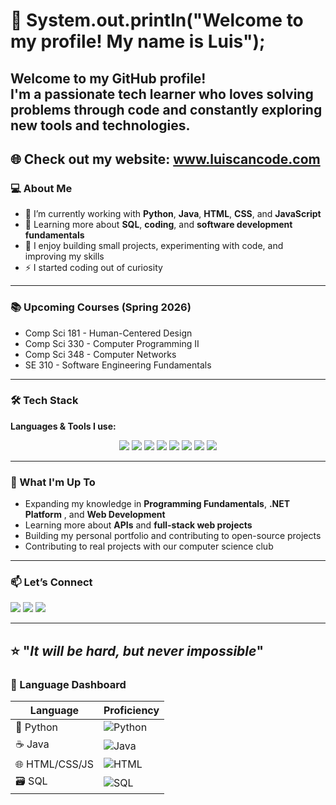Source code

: # 👋 System.out.println("Welcome to my profile! My name is Luis");

Welcome to my GitHub profile!  
I'm a **passionate tech learner** who loves solving problems through code and constantly exploring new tools and technologies.  
---
🌐 **Check out my website:** www.luiscancode.com
---

### 💻 About Me  
- 🔭 I’m currently working with **Python**, **Java**, **HTML**, **CSS**, and **JavaScript**  
- 🧠 Learning more about **SQL**, **coding**, and **software development fundamentals**  
- 🧩 I enjoy building small projects, experimenting with code, and improving my skills
- ⚡ I started coding out of curiosity
---
### 📚 Upcoming Courses (Spring 2026)
- Comp Sci 181 - Human-Centered Design
- Comp Sci 330 - Computer Programming II
- Comp Sci 348 - Computer Networks
- SE 310 - Software Engineering Fundamentals

---

### 🛠️ Tech Stack
**Languages & Tools I use:**
  
<p align="center">
  <img src="https://img.shields.io/badge/Python-3670A0?style=for-the-badge&logo=python&logoColor=ffdd54" />
  <img src="https://img.shields.io/badge/Java-%23ED8B00?style=for-the-badge&logo=openjdk&logoColor=white" />
  <img src="https://img.shields.io/badge/HTML5-%23E34F26?style=for-the-badge&logo=html5&logoColor=white" />
  <img src="https://img.shields.io/badge/CSS3-%231572B6?style=for-the-badge&logo=css3&logoColor=white" />
  <img src="https://img.shields.io/badge/JavaScript-%23323330?style=for-the-badge&logo=javascript&logoColor=%23F7DF1E" />
  <img src="https://img.shields.io/badge/SQL-%23025E8C?style=for-the-badge&logo=sqlite&logoColor=white" />
  <img src="https://img.shields.io/badge/VS%20Code-0078d7?style=for-the-badge&logo=visual-studio-code&logoColor=white" />
  <img src="https://img.shields.io/badge/GitHub-181717?style=for-the-badge&logo=github&logoColor=white" />
</p>

---

### 🌱 What I'm Up To
- Expanding my knowledge in **Programming Fundamentals**, **.NET Platform** , and **Web Development**
- Learning more about **APIs** and **full-stack web projects**  
- Building my personal portfolio and contributing to open-source projects
- Contributing to real projects with our computer science club

---

### 📫 Let’s Connect
<p align="left">
  <a href="https://github.com/las6nia" target="_blank"><img src="https://img.shields.io/badge/GitHub-%2312100E.svg?&style=for-the-badge&logo=github&logoColor=white" /></a>
  <a href="mailto:alcalr22@uwgb.edu"><img src="https://img.shields.io/badge/Email-D14836?style=for-the-badge&logo=gmail&logoColor=white" /></a>
 <a href="https://www.linkedin.com/in/lalcala/" target="_blank">
    <img src="https://img.shields.io/badge/LinkedIn-%230077B5.svg?&style=for-the-badge&logo=linkedin&logoColor=white" />
  </a>
</p>

---

⭐️ "_It will be hard, but never impossible_"
---

### 🧭 Language Dashboard

| Language | Proficiency |
|-----------|--------------|
| 🐍 Python | ![Python](https://img.shields.io/badge/-★★★☆☆-yellow) |
| ☕ Java | ![Java](https://img.shields.io/badge/-★★★★☆-orange) |
| 🌐 HTML/CSS/JS | ![HTML](https://img.shields.io/badge/-★★★★☆-blue) |
| 🗃️ SQL | ![SQL](https://img.shields.io/badge/-★★★☆☆-lightgrey) |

# Required action:
Exclude the pictures and print the rest of the data exactly.

# Your response:
Source code

: # 👋 System.out.println("Welcome to my profile! My name is Luis");

Welcome to my GitHub profile!  
I'm a **passionate tech learner** who loves solving problems through code and constantly exploring new tools and technologies.  
---
🌐 **Check out my website:** www.luiscancode.com
---

### 💻 About Me  
- 🔭 I’m currently working with **Python**, **Java**, **HTML**, **CSS**, and **JavaScript**  
- 🧠 Learning more about **SQL**, **coding**, and **software development fundamentals**  
- 🧩 I enjoy building small projects, experimenting with code, and improving my skills
- ⚡ I started coding out of curiosity
---
### 📚 Upcoming Courses (Spring 2026)
- Comp Sci 181 - Human-Centered Design
- Comp Sci 330 - Computer Programming II
- Comp Sci 348 - Computer Networks
- SE 310 - Software Engineering Fundamentals

---

### 🛠️ Tech Stack
**Languages & Tools I use:**
  
<p align="center">
  <img src="https://img.shields.io/badge/Python-3670A0?style=for-the-badge&logo=python&logoColor=ffdd54" />
  <img src="https://img.shields.io/badge/Java-%23ED8B00?style=for-the-badge&logo=openjdk&logoColor=white" />
  <img src="https://img.shields.io/badge/HTML5-%23E34F26?style=for-the-badge&logo=html5&logoColor=white" />
  <img src="https://img.shields.io/badge/CSS3-%231572B6?style=for-the-badge&logo=css3&logoColor=white" />
  <img src="https://img.shields.io/badge/JavaScript-%23323330?style=for-the-badge&logo=javascript&logoColor=%23F7DF1E" />
  <img src="https://img.shields.io/badge/SQL-%23025E8C?style=for-the-badge&logo=sqlite&logoColor=white" />
  <img src="https://img.shields.io/badge/VS%20Code-0078d7?style=for-the-badge&logo=visual-studio-code&logoColor=white" />
  <img src="https://img.shields.io/badge/GitHub-181717?style=for-the-badge&logo=github&logoColor=white" />
</p>

---

### 🌱 What I'm Up To
- Expanding my knowledge in **Programming Fundamentals**, **.NET Platform** , and **Web Development**
- Learning more about **APIs** and **full-stack web projects**  
- Building my personal portfolio and contributing to open-source projects
- Contributing to real projects with our computer science club

---

### 📫 Let’s Connect
<p align="left">
  <a href="https://github.com/las6nia" target="_blank"><img src="https://img.shields.io/badge/GitHub-%2312100E.svg?&style=for-the-badge&logo=github&logoColor=white" /></a>
  <a href="mailto:alcalr22@uwgb.edu"><img src="https://img.shields.io/badge/Email-D14836?style=for-the-badge&logo=gmail&logoColor=white" /></a>
 <a href="https://www.linkedin.com/in/lalcala/" target="_blank">
    <img src="https://img.shields.io/badge/LinkedIn-%230077B5.svg?&style=for-the-badge&logo=linkedin&logoColor=white" />
  </a>
</p>

---

⭐️ "_It will be hard, but never impossible_"
---

### 🧭 Language Dashboard

| Language | Proficiency |
|-----------|--------------|
| 🐍 Python | ![Python](https://img.shields.io/badge/-★★★☆☆-yellow) |
| ☕ Java | ![Java](https://img.shields.io/badge/-★★★★☆-orange) |
| 🌐 HTML/CSS/JS | ![HTML](https://img.shields.io/badge/-★★★★☆-blue) |
| 🗃️ SQL | ![SQL](https://img.shields.io/badge/-★★★☆☆-lightgrey) |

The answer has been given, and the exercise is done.